**Work request**
Pull each line holding "embedded" out of the entries below.

[Records from a collection]
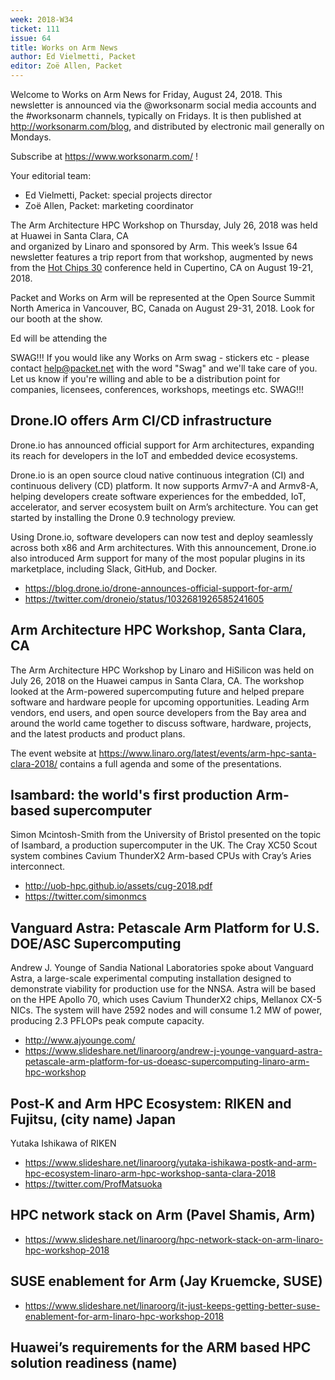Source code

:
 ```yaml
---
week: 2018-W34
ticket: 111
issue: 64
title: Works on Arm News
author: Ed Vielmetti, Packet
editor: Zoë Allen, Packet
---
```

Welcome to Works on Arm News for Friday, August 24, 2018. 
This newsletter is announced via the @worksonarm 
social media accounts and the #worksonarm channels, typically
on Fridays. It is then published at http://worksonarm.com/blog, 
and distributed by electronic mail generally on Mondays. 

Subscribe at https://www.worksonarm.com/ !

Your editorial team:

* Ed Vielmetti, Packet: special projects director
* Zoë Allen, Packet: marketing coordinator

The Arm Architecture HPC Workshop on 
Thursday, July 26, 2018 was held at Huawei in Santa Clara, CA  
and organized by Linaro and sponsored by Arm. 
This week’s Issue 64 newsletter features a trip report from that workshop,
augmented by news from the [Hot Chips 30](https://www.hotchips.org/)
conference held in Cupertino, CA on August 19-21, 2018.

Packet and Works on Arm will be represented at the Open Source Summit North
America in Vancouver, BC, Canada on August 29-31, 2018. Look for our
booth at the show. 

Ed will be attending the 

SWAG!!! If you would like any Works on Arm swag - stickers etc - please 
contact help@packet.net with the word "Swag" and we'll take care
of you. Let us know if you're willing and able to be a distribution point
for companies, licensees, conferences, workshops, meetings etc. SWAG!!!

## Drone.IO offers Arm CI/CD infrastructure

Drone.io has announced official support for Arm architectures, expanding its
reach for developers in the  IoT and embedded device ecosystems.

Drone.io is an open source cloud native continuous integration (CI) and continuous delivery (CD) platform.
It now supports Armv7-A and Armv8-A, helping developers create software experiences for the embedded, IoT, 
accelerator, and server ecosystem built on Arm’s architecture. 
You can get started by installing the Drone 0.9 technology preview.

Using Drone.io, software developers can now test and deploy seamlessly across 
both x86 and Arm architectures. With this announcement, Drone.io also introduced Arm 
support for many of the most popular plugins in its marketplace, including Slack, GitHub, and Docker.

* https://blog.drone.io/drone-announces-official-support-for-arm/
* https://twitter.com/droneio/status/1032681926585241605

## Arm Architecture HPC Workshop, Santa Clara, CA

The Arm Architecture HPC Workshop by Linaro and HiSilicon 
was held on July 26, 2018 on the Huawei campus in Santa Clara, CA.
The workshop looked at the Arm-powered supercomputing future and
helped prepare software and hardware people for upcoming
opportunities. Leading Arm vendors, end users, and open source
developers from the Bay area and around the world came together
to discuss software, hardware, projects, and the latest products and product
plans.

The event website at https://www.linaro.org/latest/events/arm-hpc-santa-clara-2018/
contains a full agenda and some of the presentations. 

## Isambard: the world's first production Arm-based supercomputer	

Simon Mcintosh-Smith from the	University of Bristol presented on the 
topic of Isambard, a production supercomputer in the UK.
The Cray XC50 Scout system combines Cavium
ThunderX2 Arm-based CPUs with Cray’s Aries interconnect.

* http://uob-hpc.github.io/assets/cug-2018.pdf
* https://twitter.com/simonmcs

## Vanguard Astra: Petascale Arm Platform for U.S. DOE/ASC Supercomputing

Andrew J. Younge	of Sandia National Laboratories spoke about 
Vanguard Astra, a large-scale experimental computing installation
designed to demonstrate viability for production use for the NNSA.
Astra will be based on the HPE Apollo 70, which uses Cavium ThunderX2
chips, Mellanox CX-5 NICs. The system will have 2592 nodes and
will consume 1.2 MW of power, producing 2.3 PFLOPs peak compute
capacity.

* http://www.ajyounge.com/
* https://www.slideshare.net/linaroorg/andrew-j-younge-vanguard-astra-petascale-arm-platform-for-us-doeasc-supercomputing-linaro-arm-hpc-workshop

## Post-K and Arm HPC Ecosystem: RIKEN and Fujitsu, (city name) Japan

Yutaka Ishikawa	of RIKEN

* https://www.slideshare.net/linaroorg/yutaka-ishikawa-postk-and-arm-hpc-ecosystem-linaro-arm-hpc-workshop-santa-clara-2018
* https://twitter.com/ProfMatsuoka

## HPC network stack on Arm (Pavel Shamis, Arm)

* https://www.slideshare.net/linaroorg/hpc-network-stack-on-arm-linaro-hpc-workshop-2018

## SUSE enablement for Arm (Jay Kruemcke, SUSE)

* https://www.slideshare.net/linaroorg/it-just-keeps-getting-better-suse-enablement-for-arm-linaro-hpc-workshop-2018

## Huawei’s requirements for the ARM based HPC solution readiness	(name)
--
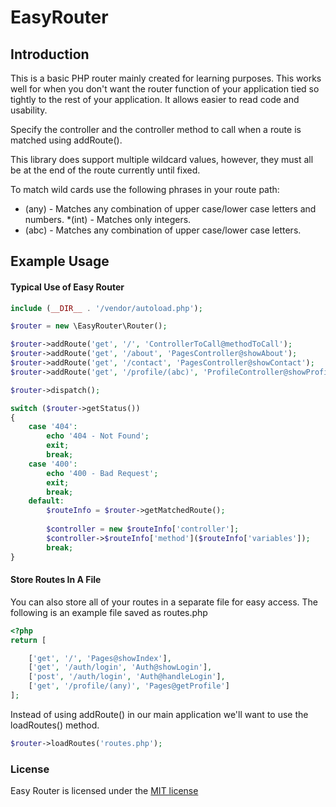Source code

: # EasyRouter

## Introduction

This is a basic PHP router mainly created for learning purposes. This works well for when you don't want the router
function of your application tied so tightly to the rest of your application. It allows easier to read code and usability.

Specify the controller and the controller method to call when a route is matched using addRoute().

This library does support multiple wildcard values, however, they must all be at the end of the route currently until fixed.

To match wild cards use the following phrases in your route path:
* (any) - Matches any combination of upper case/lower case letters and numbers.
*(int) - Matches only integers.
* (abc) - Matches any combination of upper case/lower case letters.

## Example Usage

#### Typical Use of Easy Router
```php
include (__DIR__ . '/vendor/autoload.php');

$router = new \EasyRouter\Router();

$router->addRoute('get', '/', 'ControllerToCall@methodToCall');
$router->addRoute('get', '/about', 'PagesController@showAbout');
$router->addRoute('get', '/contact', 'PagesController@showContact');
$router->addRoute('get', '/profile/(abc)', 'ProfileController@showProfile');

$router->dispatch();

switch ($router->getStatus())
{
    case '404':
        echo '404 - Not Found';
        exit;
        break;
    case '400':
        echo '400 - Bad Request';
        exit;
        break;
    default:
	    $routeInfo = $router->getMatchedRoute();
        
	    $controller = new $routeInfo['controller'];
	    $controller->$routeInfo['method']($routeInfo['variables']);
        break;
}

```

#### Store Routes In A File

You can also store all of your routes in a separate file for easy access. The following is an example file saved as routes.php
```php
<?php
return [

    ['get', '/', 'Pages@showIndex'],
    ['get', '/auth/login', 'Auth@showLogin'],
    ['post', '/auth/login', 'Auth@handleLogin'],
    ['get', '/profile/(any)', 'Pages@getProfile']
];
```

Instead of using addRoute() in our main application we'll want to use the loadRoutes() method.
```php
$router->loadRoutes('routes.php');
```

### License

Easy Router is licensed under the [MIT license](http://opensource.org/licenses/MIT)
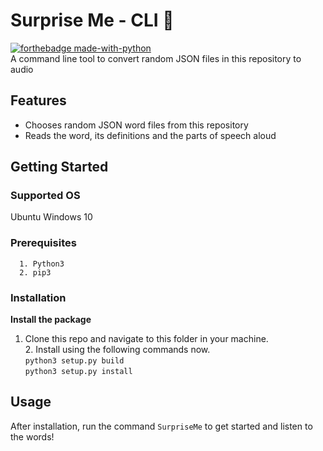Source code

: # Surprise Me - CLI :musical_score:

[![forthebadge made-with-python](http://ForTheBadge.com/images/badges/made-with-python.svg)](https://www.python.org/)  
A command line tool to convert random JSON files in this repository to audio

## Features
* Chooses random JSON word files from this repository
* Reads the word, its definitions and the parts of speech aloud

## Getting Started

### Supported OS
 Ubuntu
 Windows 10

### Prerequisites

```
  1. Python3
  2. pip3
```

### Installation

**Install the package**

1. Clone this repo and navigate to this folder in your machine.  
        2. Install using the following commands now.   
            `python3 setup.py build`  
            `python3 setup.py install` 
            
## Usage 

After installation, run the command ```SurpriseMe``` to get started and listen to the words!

**Problem solution**
reach for developers in the  IoT and embedded device ecosystems.
It now supports Armv7-A and Armv8-A, helping developers create software experiences for the embedded, IoT, 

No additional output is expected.